All samples require some form of preparation prior to study by MS to remove detergents and to reduce the complexity of the sample when focusing on specific proteins and/or tag proteins for identification/quantitation. Proper sample preparation is critical for MS analysis, because the quality and reproducibility of sample extraction and preparation significantly impact results from MS instruments. Sample preparation encompasses a wide range of techniques that includes lysate preparation, protein or peptide enrichment, and sample clean-up and protein digestion. These techniques are described in detail in the accompanying article on sample preparation.


References

  1. Kuster B. et al. (2005) Scoring proteomes with proteotypic peptide probes. Nat Rev Mol Cell Biol. 6, 577-83.

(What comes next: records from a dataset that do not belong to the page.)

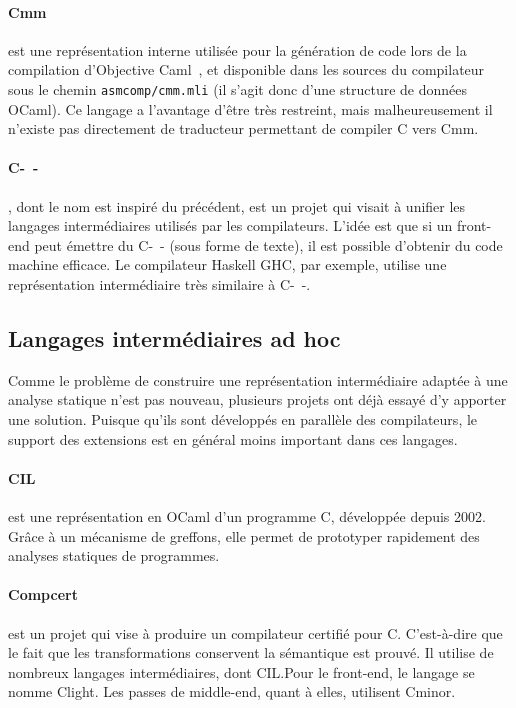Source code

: \paragraph{Cmm} est une représentation interne utilisée pour la génération de
code lors de la compilation d'Objective Caml~, et disponible
dans les sources du compilateur sous le chemin \texttt{asmcomp/cmm.mli} (il
s'agit donc d'une structure de données OCaml). Ce langage a l'avantage d'être
très restreint, mais malheureusement il n'existe pas directement de traducteur
permettant de compiler C vers Cmm.

\paragraph{C-~-}\cite{spjcmm} , dont le nom est inspiré du précédent,
est un projet qui visait à unifier les langages intermédiaires utilisés par les
compilateurs. L'idée est que si un front-end peut émettre du C-~- (sous forme de
texte), il est possible d'obtenir du code machine efficace. Le compilateur
Haskell GHC, par exemple, utilise une représentation intermédiaire très
similaire à C-~-.

\subsection*{Langages intermédiaires ad hoc}

Comme le problème de construire une représentation intermédiaire adaptée à une
analyse statique n'est pas nouveau, plusieurs projets ont déjà essayé d'y
apporter une solution. Puisque qu'ils sont développés en parallèle des
compilateurs, le support des extensions est en général moins important dans ces
langages.

\paragraph{CIL}\cite{NeculaCil}  est une représentation en
OCaml d'un programme C, développée depuis 2002. Grâce à un mécanisme de
greffons, elle permet de prototyper rapidement des analyses statiques de
programmes.

\paragraph{Compcert} est un projet qui vise à produire un compilateur certifié
pour C. C'est-à-dire que le fait que les transformations conservent la
sémantique est prouvé. Il utilise de nombreux langages intermédiaires, dont
CIL.\@ Pour le front-end, le langage se nomme Clight\cite{cfront}. Les passes de
middle-end, quant à elles, utilisent Cminor\cite{cminorSL}.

  2. Mallick P. and Kuster B. (2010) Proteomics: A pragmatic perspective. Nat Biotechnol. 28, 695-709.
  3. Willard H. H. (1988) Instrumental methods of analysis. Belmont, Calif.: Wadsworth Pub. Co. xxi, 895pp.
  4. Finehout E. J. and Lee K. H. (2004) An introduction to mass spectrometry applications in biological research. Biochem Mol Biol Educ. 32, 93-100.
  5. Chowdhury S. K. et al. (1990) Electrospray ionization mass spectrometric peptide mapping: A rapid, sensitive technique for protein structure analysis. Biochem Biophys Res Commun. 167, 686-92.
  6. Fenn J. B. et al. (1989) Electrospray ionization for mass spectrometry of large biomolecules. Science. 246, 64-71.
  7. Barber M. et al. (1981) Fast atom bombardment of solids as an ion source in mass spectroscopy. Nature. 293, 270-5.
  8. Bakhtiar R. and Tse F. L. (2000) Biological mass spectrometry: A primer. Mutagenesis. 15, 415-30.
  9. Hoffmann E. d. and Stroobant V. (2001) Mass spectrometry : Principles and applications. Chichester ; New York: Wiley. xii, 407pp.
  10. Forsgard N. et al. (2010) Accelerator mass spectrometry in the attomolar concentration range for 14c-labeled biologically active compounds in complex matrixes. Journal of Analytical Atomic Spectrometry. 25, 74-8.